Truth is, I think a lot of people in this field are not "bad" or "stupid",
they simply don't care. That's what struck me the first couple of times, not
that they failed fizzbuzz or to understand how simple of a problem it's
supposed to be, but that they don't even copy it.

At first you think it's a couple of bad apples, then you think you're really
bad at choosing interviewee, then you get that no matter what, almost half of
the people you see shouldn't even be working in that field.

Frankly, it might not be politically correct to say that but running
interviews had to be one of the best thing of my career for my self esteem.

------
Htsthbjig
"I know lots of engineers who are unable to find work."

I don't. Probably your definition of "engineer" is different from mine.

"Another problem is that us engineers are expected to have real-world, paid
experience in whatever technology the hiring company uses"

Generalization and obviously not true. I have a company, I don't care about
paid experience, in fact we hired lots of people from open source projects, or
directly from University with no experience at all.

"At one time, a college degree and a demonstrable grasp of computing
technology was all one needed. Companies were happy to train. No longer."
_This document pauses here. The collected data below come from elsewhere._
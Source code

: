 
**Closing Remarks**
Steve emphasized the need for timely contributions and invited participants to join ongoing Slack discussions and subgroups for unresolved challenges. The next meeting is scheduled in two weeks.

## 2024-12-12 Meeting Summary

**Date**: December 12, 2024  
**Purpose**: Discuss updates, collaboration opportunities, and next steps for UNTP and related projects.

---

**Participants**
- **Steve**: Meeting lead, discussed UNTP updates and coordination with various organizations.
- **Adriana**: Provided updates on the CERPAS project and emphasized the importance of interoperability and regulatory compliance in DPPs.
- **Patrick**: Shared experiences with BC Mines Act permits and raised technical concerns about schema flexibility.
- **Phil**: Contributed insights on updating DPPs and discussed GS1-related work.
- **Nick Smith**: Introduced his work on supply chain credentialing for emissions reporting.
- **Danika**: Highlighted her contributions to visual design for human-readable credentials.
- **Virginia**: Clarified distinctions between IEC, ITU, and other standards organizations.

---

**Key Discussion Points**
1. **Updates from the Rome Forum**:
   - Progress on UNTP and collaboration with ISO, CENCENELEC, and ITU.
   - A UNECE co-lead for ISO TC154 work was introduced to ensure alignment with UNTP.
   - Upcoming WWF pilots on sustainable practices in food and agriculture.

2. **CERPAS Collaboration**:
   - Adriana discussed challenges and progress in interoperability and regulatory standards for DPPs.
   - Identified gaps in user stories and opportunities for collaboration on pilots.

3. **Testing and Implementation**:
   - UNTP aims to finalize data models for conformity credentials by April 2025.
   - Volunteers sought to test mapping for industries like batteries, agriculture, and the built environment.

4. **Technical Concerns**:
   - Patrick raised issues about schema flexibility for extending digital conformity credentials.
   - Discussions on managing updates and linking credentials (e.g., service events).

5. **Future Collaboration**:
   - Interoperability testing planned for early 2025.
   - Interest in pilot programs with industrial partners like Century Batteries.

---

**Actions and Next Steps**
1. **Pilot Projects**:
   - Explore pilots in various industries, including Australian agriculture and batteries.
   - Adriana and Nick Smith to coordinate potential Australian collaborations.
During the dotcom bubble anyone that could click a button was hired. But it
was a bubble.

The better demonstration of grasping computing technology is actually having
done something with a computer.

When computers filled a room it was impossible for people to code on their
own. Now you could find people with college degree AND experience writing
software for others or for their own.

"yet one cannot get a job writing Swift code, unless one already has PAID
Swift experience on one's resume."

This is your belief not reality.

"It's not enough to just read a book."

Of course. Programming is not about reading books. The better programmer is
not the one who reads the most books.

In fact, I consider books obsolete. Everybody in my company has free Lynda
accounts.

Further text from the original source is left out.